**Recorded data:**
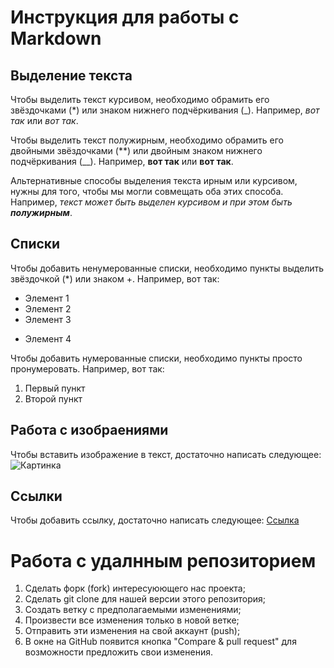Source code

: # Инструкция для работы с Markdown

## Выделение текста

Чтобы выделить текст курсивом, необходимо обрамить его звёздочками (*) или знаком нижнего подчёркивания (_). Например, *вот так* или _вот так_.

Чтобы выделить текст полужирным, необходимо обрамить его двойными звёздочками (**) или двойным знаком нижнего подчёркивания (__). Например, **вот так** или __вот так__.

Альтернативные способы выделения текста ирным или курсивом, нужны для того, чтобы мы могли совмещать оба этих способа. Например, _текст может быть выделен курсивом и при этом быть **полужирным**_.

## Списки

Чтобы добавить ненумерованные списки, необходимо пункты выделить звёздочкой (*) или знаком +. Например, вот так:
* Элемент 1
* Элемент 2
* Элемент 3
+ Элемент 4

Чтобы добавить нумерованные списки, необходимо пункты просто пронумеровать. Например, вот так:
1. Первый пункт
2. Второй пункт

## Работа с изобраениями

Чтобы вставить изображение в текст, достаточно написать следующее:
![Картинка](979981.jpg)

## Ссылки

Чтобы добавить ссылку, достаточно написать следующее:
[Ссылка](путь)

# Работа с удалнным репозиторием
1. Сделать форк (fork) интересуюющего нас проекта;
2. Сделать git clone для нашей версии этого репозитория;
3. Создать ветку с предполагаемыми изменениями;
4. Произвести все изменения только в новой ветке;
5. Отправить эти изменения на свой аккаунт (push);
6. В окне на GitHub появится кнопка "Compare & pull request" для возможности предложить свои изменения.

**Activity:**
Retype nothing except the lines from the line holding "работы с Markdown" through the last line of the entries, both included.

**Written reply:**
: # Инструкция для работы с Markdown

## Выделение текста

Чтобы выделить текст курсивом, необходимо обрамить его звёздочками (*) или знаком нижнего подчёркивания (_). Например, *вот так* или _вот так_.

Чтобы выделить текст полужирным, необходимо обрамить его двойными звёздочками (**) или двойным знаком нижнего подчёркивания (__). Например, **вот так** или __вот так__.

Альтернативные способы выделения текста ирным или курсивом, нужны для того, чтобы мы могли совмещать оба этих способа. Например, _текст может быть выделен курсивом и при этом быть **полужирным**_.

## Списки

Чтобы добавить ненумерованные списки, необходимо пункты выделить звёздочкой (*) или знаком +. Например, вот так:
* Элемент 1
* Элемент 2
* Элемент 3
+ Элемент 4

Чтобы добавить нумерованные списки, необходимо пункты просто пронумеровать. Например, вот так:
1. Первый пункт
2. Второй пункт

## Работа с изобраениями

Чтобы вставить изображение в текст, достаточно написать следующее:
![Картинка](979981.jpg)

## Ссылки

Чтобы добавить ссылку, достаточно написать следующее:
[Ссылка](путь)

# Работа с удалнным репозиторием
1. Сделать форк (fork) интересуюющего нас проекта;
2. Сделать git clone для нашей версии этого репозитория;
3. Создать ветку с предполагаемыми изменениями;
4. Произвести все изменения только в новой ветке;
5. Отправить эти изменения на свой аккаунт (push);
6. В окне на GitHub появится кнопка "Compare & pull request" для возможности предложить свои изменения.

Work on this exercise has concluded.